A summary of running mahout problems in Hadoop __hadoop

Source: Internet
Author: User
Tags hadoop fs

Complete the build on Hadoop, start running a few small tests, after all, for the first time, encountered some minor problems.

First, the steps in resources to verify that the installation was successful.

Upload the download data synthetic_control.data to the HDFs, with the following command

(1) Hadoop fs-mkdir testdata(Note that the folder path for this command must be the same as above, not other forms such as/testdata)

(2) Hadoop fs-put Synthetic_control.data (Note that if the data is not in the current folder, you should add a relative or absolute path) testdata/

(3) Hadoop Fs-ls testdata (see if upload succeeded)


After the data upload is successful, start to run the test clustering program, which commands the following

(4) Hadoop jar Mahout-distribution-0.9/mahout-examples-0.9-job.jar (note path) ORG.APACHE.MAHOUT.CLUSTERING.SYNTHETICC Ontrol.kmeans.Job


After the run is complete, view the results

Hadoop fs-ls Output(note path)


Complete.


Second, there is a problem in running data serialization, which is to turn the data in the HDFs into mahout to recognize the amount input format.

Will prompt, Exception in thread "main" Java.lang.noclassdeffounderror:org/apache/mahout/common/abstractjob error ....

This is because the jar files in Mahout are not imported. Find some solutions on the Internet, as follows

For a mapreduce program to refer to a third-party jar file, you can use the following methods:
1. Pass the jar file, such as-libjars, through the command-line arguments;
2. Set directly in Conf, such as Conf.set ("Tmpjars", *.jar), and jar files separated by commas;
3. Using distributed caching, such as Distributedcache.addarchivetoclasspath (path, job), the path here must be HDFs, which means that the jar is uploaded to the HDFs, and then the path is added to the distributed cache; The third party jar file and its own program are packaged into a jar file, and the program obtains the entire file through Job.getjar () and passes it to the HDFs. (Very bulky)
4. Add a jar file to the $hadoop_home/lib directory of each machine. (Not recommended)
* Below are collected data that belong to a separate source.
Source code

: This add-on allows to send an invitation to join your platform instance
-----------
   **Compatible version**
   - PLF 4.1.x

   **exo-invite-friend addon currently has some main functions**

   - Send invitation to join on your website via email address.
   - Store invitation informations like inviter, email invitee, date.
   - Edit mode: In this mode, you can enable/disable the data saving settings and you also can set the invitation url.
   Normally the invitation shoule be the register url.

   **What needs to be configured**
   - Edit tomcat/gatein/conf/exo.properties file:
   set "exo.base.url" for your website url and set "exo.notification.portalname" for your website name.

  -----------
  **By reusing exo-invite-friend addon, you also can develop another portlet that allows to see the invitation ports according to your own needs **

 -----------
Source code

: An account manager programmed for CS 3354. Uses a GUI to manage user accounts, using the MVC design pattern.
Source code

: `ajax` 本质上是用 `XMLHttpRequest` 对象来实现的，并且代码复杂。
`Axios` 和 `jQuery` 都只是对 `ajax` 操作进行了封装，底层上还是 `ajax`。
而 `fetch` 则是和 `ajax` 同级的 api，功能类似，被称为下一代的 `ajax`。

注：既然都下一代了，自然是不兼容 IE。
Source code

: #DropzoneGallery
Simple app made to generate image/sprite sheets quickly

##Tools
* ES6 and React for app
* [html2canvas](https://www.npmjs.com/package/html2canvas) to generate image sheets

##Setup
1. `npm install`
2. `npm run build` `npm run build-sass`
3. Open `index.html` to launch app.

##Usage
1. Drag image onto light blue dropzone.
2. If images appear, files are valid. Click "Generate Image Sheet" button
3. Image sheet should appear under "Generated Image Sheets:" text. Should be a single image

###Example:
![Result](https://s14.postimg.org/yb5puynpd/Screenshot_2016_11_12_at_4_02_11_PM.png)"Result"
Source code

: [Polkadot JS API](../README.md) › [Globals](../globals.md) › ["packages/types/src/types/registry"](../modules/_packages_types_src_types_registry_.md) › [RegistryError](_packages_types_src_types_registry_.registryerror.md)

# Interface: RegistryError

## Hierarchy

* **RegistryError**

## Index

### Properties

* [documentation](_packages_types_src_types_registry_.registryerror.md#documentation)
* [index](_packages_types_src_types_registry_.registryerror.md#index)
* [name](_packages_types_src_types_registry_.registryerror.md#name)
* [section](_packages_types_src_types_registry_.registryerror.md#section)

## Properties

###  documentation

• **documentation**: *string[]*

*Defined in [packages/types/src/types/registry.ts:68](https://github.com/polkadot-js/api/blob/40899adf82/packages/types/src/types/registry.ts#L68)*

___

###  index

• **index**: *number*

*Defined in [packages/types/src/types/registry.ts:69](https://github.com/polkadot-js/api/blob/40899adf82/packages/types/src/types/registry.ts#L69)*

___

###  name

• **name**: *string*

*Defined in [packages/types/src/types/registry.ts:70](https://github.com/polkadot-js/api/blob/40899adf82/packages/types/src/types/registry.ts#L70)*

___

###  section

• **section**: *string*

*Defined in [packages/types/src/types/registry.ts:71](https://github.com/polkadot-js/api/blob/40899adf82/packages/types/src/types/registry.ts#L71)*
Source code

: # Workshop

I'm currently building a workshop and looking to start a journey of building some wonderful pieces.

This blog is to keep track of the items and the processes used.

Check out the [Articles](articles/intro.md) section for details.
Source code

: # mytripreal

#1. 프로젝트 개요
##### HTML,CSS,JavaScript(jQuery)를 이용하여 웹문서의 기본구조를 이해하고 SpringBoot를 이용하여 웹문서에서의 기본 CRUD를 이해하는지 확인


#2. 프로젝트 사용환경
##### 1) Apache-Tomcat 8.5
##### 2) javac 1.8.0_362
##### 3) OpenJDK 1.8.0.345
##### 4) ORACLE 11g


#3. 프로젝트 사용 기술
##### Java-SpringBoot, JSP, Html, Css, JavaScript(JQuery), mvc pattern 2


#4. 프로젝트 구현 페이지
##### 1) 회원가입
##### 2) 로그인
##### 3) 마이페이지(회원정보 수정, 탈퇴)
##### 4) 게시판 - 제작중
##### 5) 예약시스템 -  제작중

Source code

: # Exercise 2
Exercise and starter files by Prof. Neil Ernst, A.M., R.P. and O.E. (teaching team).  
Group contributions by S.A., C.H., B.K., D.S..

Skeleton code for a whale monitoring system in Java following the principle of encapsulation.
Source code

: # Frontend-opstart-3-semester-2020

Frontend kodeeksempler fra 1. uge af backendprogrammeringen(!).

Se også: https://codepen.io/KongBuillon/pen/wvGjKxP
The first three are not studied and validated, use the fourth kind, but note here,HADOOP old version put in the Lib folder can, I am using hadoop-2.5.2, need to put the jar file to $hadoop_home/share/hadoop/ Common or in another folder .

When you are done, you are ready to perform.


Solution:

Contact Us

The content source of this page is from Internet, which doesn't represent Alibaba Cloud's opinion; products and services mentioned on that page don't have any relationship with Alibaba Cloud. If the content of the page makes you feel confusing, please write us an email, we will handle the problem within 5 days after receiving your email.

If you find any instances of plagiarism from the community, please send an email to: info-contact@alibabacloud.com and provide relevant evidence. A staff member will contact you within 5 working days.

A Free Trial That Lets You Build Big!

Start building with 50+ products and up to 12 months usage for Elastic Compute Service

  • Sales Support

    1 on 1 presale consultation

  • After-Sales Support

    24/7 Technical Support 6 Free Tickets per Quarter Faster Response

  • Alibaba Cloud offers highly flexible support services tailored to meet your exact needs.